** Opening SUPPLIED MATERIAL block **

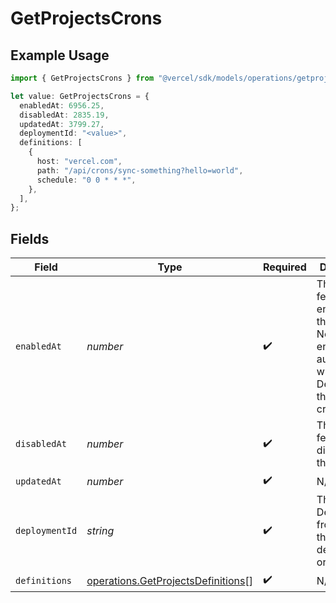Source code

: # GetProjectsCrons

## Example Usage

```typescript
import { GetProjectsCrons } from "@vercel/sdk/models/operations/getprojects.js";

let value: GetProjectsCrons = {
  enabledAt: 6956.25,
  disabledAt: 2835.19,
  updatedAt: 3799.27,
  deploymentId: "<value>",
  definitions: [
    {
      host: "vercel.com",
      path: "/api/crons/sync-something?hello=world",
      schedule: "0 0 * * *",
    },
  ],
};
```

## Fields

| Field                                                                                                                              | Type                                                                                                                               | Required                                                                                                                           | Description                                                                                                                        |
| ---------------------------------------------------------------------------------------------------------------------------------- | ---------------------------------------------------------------------------------------------------------------------------------- | ---------------------------------------------------------------------------------------------------------------------------------- | ---------------------------------------------------------------------------------------------------------------------------------- |
| `enabledAt`                                                                                                                        | *number*                                                                                                                           | :heavy_check_mark:                                                                                                                 | The time the feature was enabled for this project. Note: It enables automatically with the first Deployment that outputs cronjobs. |
| `disabledAt`                                                                                                                       | *number*                                                                                                                           | :heavy_check_mark:                                                                                                                 | The time the feature was disabled for this project.                                                                                |
| `updatedAt`                                                                                                                        | *number*                                                                                                                           | :heavy_check_mark:                                                                                                                 | N/A                                                                                                                                |
| `deploymentId`                                                                                                                     | *string*                                                                                                                           | :heavy_check_mark:                                                                                                                 | The ID of the Deployment from which the definitions originated.                                                                    |
| `definitions`                                                                                                                      | [operations.GetProjectsDefinitions](../../models/operations/getprojectsdefinitions.md)[]                                           | :heavy_check_mark:                                                                                                                 | N/A                                                                                                                                |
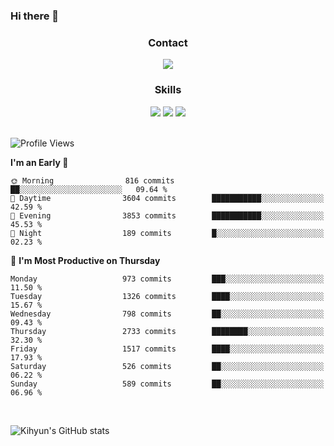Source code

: ### Hi there 👋

<!--
**Key5771/Key5771** is a ✨ _special_ ✨ repository because its `README.md` (this file) appears on your GitHub profile.

Here are some ideas to get you started:

- 🔭 I’m currently working on ...
- 🌱 I’m currently learning ...
- 👯 I’m looking to collaborate on ...
- 🤔 I’m looking for help with ...
- 💬 Ask me about ...
- 📫 How to reach me: ...
- 😄 Pronouns: ...
- ⚡ Fun fact: ...
-->

<h3 align="center">Contact</h3>
<div align="center">
  <a href="mailto:ksj57715@gmail.com"><img src="https://img.shields.io/badge/Gmail-D14836?style=for-the-badge&logo=gmail&logoColor=white"/></a>
</div>

<h3 align="center">Skills</h3>
<div align="center">
  <img src="https://img.shields.io/badge/iOS-000000?style=for-the-badge&logo=ios&logoColor=white"/>
  <img src="https://img.shields.io/badge/Swift-FA7343?style=for-the-badge&logo=swift&logoColor=white"/>
  <img src="https://img.shields.io/badge/Xcode-007ACC?style=for-the-badge&logo=Xcode&logoColor=white"/>
</div>

<br>

<!--START_SECTION:waka-->
![Profile Views](http://img.shields.io/badge/Profile%20Views-19-blue)

**I'm an Early 🐤** 

```text
🌞 Morning                816 commits         ██░░░░░░░░░░░░░░░░░░░░░░░   09.64 % 
🌆 Daytime                3604 commits        ███████████░░░░░░░░░░░░░░   42.59 % 
🌃 Evening                3853 commits        ███████████░░░░░░░░░░░░░░   45.53 % 
🌙 Night                  189 commits         █░░░░░░░░░░░░░░░░░░░░░░░░   02.23 % 
```
📅 **I'm Most Productive on Thursday** 

```text
Monday                   973 commits         ███░░░░░░░░░░░░░░░░░░░░░░   11.50 % 
Tuesday                  1326 commits        ████░░░░░░░░░░░░░░░░░░░░░   15.67 % 
Wednesday                798 commits         ██░░░░░░░░░░░░░░░░░░░░░░░   09.43 % 
Thursday                 2733 commits        ████████░░░░░░░░░░░░░░░░░   32.30 % 
Friday                   1517 commits        ████░░░░░░░░░░░░░░░░░░░░░   17.93 % 
Saturday                 526 commits         ██░░░░░░░░░░░░░░░░░░░░░░░   06.22 % 
Sunday                   589 commits         ██░░░░░░░░░░░░░░░░░░░░░░░   06.96 % 
```



<!--END_SECTION:waka-->

<br>


![Kihyun's GitHub stats](https://github-readme-stats.vercel.app/api?username=key5771&show_icons=true&theme=radical)
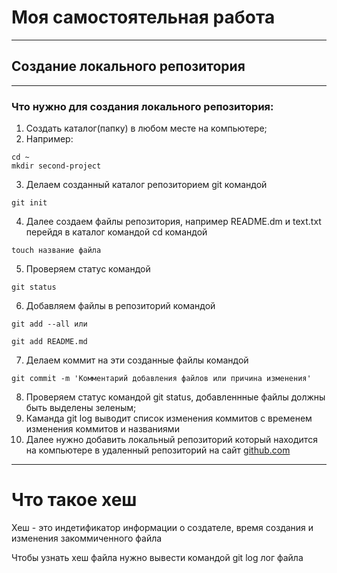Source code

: # Моя самостоятельная работа #

---

## Создание локального репозитория ##

---

### Что нужно для создания локального репозитория: ###

1. Создать каталог(папку) в любом месте на компьютере;
2. Например:
```
cd ~
mkdir second-project
```
3. Делаем созданный каталог репозиторием git командой
```
git init
```
4. Далее создаем файлы репозитория, например README.dm и text.txt перейдя в каталог командой cd командой
```
touch название файла
```
5. Проверяем статус командой
```
git status
```
6. Добавляем файлы в репозиторий командой
```
git add --all или

git add README.md
```
7. Делаем коммит на эти созданные файлы командой
```
git commit -m 'Комментарий добавления файлов или причина изменения'
```
8. Проверяем статус командой git status, добавленнные файлы должны быть выделены зеленым;
9. Каманда git log выводит список изменения коммитов с временем изменения коммитов и названиями
10. Далее нужно добавить локальный репозиторий который находится на компьютере в удаленный репозиторий на сайт [github.com](github.com "Один из лучших сайтов для хранения проектов")

---

# Что такое хеш #

Хеш - это индетификатор информации о создателе, время создания и изменения закоммиченного файла

Чтобы узнать хеш файла нужно вывести командой git log лог файла

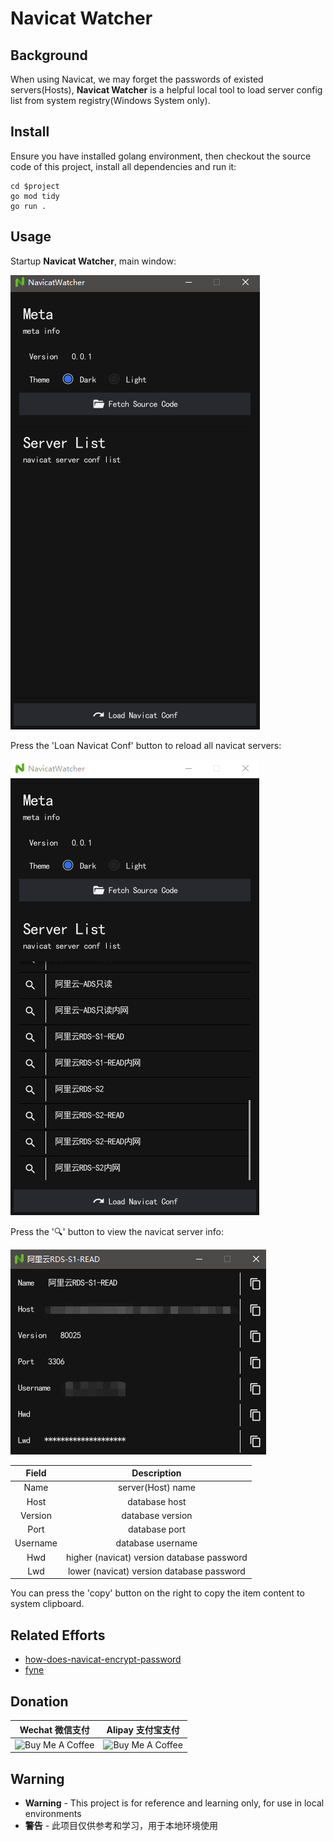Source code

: # Navicat Watcher

## Background

When using Navicat, we may forget the passwords of existed servers(Hosts), **Navicat Watcher** is a helpful local tool to load server config list from system registry(Windows System only).

## Install

Ensure you have installed golang environment, then checkout the source code of this project, install all dependencies and run it: 

```shell
cd $project
go mod tidy
go run .
```

## Usage

Startup **Navicat Watcher**, main window:

![main window](doc/screenshots/main.png)

Press the 'Loan Navicat Conf' button to reload all navicat servers:

![load conf](doc/screenshots/load.png)

Press the '🔍' button to view the navicat server info:

![server info](doc/screenshots/info.png)

|  Field   |                    Description                     |
|:--------:|:--------------------------------------------------:|
|   Name   |                 server(Host) name                  |
|   Host   |                   database host                    |
| Version  |                  database version                  |
|   Port   |                   database port                    |
| Username |                 database username                  |
|   Hwd    |     higher (navicat) version database password     |
|   Lwd    |     lower (navicat) version database password      |

You can press the 'copy' button on the right to copy the item content to system clipboard.

## Related Efforts

- [how-does-navicat-encrypt-password](https://github.com/HyperSine/how-does-navicat-encrypt-password)
- [fyne](https://github.com/fyne-io/fyne)

## Donation

|                                         Wechat 微信支付                                         |                                        Alipay 支付宝支付                                        |
| :---------------------------------------------------------------------------------------------: | :---------------------------------------------------------------------------------------------: |
| <img src="https://throwable-blog-1256189093.cos.ap-guangzhou.myqcloud.com/mine/wechat-code-400.png" alt="Buy Me A Coffee" width="200"> | <img src="https://throwable-blog-1256189093.cos.ap-guangzhou.myqcloud.com/mine/square-alipay.png" alt="Buy Me A Coffee" width="200"> |

## Warning

- **Warning** - This project is for reference and learning only, for use in local environments
- **警告** - 此项目仅供参考和学习，用于本地环境使用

** Closing SUPPLIED MATERIAL block **

Show the lines of the entries that include the string "нужно", copying each in full.

== EXERCISE OUTPUT ==
### Что нужно для создания локального репозитория: ###
10. Далее нужно добавить локальный репозиторий который находится на компьютере в удаленный репозиторий на сайт [github.com](github.com "Один из лучших сайтов для хранения проектов")
Чтобы узнать хеш файла нужно вывести командой git log лог файла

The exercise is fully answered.